NAIROBI, February 19, 2026 — On the morning of February 3, 2026, a single wire transfer sliced through the financial architecture of what investigators now believe is one of Nairobi’s most brazen gold fraud operations.

In less time than it takes to negotiate a handshake deal at a Westlands coffee shop, USD 217,900 — the life savings of an American businessman and the fruit of a meticulously orchestrated con — left the account of a Nairobi law firm, passed through the hands of a Somali-Kenyan mobile phone trader, and vanished into the vaults of a Chinese telecommunications giant in Hong Kong.

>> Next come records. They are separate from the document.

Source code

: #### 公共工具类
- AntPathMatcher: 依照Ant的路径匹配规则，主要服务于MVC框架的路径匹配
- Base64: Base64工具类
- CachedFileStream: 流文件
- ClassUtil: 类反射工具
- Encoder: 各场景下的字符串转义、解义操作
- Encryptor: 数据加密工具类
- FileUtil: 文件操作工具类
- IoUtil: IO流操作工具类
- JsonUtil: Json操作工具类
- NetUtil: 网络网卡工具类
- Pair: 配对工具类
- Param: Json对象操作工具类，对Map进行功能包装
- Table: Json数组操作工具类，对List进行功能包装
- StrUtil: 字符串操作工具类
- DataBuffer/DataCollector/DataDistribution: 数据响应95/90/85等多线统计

The speed was surgical. The trail, investigators say, was designed to look like a legitimate business transaction.

But scratch beneath the surface, and what emerges is a story that implicates a regional electronics distributor, a rogue lawyer already wanted in two previous fraud cases, a shadowy forex bureau tucked along Standard Street, and a Chinese handset brand that has, separately, been the subject of a damning tax evasion scandal in Kenya.

This is the story of how Sh28 million in stolen investor funds allegedly moved through the supply chain of Tecno Mobile Limited to disappear from Kenyan shores.

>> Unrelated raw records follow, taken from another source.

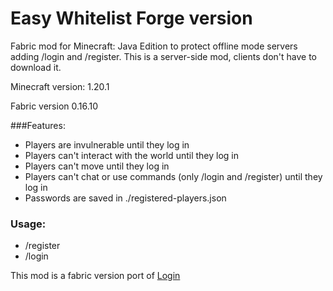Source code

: # **Easy Whitelist Forge version**
Fabric mod for Minecraft: Java Edition to protect offline mode servers adding /login and /register. This is a server-side mod, clients don't have to download it.

Minecraft version: 1.20.1

Fabric version 0.16.10

###Features:
- Players are invulnerable until they log in
- Players can't interact with the world until they log in
- Players can't move until they log in
- Players can't chat or use commands (only /login and /register) until they log in
- Passwords are saved in ./registered-players.json

### Usage:
- /register <newPassword> <confirmPassword>
- /login <password>


This mod is a fabric version port of [Login](https://github.com/Londiuh/login)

The Bait: Gold That Never Existed

The scheme began, as these operations so often do, with a promise of gold. John Sodipo, an American businessman, and his Russian associate, Gershonov Oleg, were drawn into an elaborate agreement for the purchase and chartered export of 495 kilograms of gold destined for Dubai.

The arrangement was presented with the trappings of legitimacy: legal representatives, escrow accounts, logistics companies, and the kind of paperwork that is designed to reassure rather than to inform.

Oleg had first visited Kenya in September 2025 on a separate gold transaction that also came to nothing.

During that visit, he made contact with Willis Onyango Wasonga, a Nairobi dealer known in shadier circles by the street name Marcus, who would later emerge as the central player in the con that followed.

When Wasonga and Sodipo eventually struck what appeared to be a deal, Sodipo deposited the agreed chartering fees into a purported escrow account managed by advocate Michael Otieno Owano of MOAC Advocates, a Nairobi law firm. Oleg flew back to Kenya specifically to oversee the shipment. No gold arrived. No gold existed.

Wasonga was arrested and arraigned before the Milimani Law Courts on February 16, 2026, facing charges of conspiracy to defraud, obtaining money by false pretences, and three separate counts under the Proceeds of Crime and Anti-Money Laundering Act.

He pleaded not guilty and was released on a Ksh 1 million bond, a figure critics describe as a bargain price for a man accused of masterminding a multi-million shilling international con. His case returns for mention on March 3, 2026.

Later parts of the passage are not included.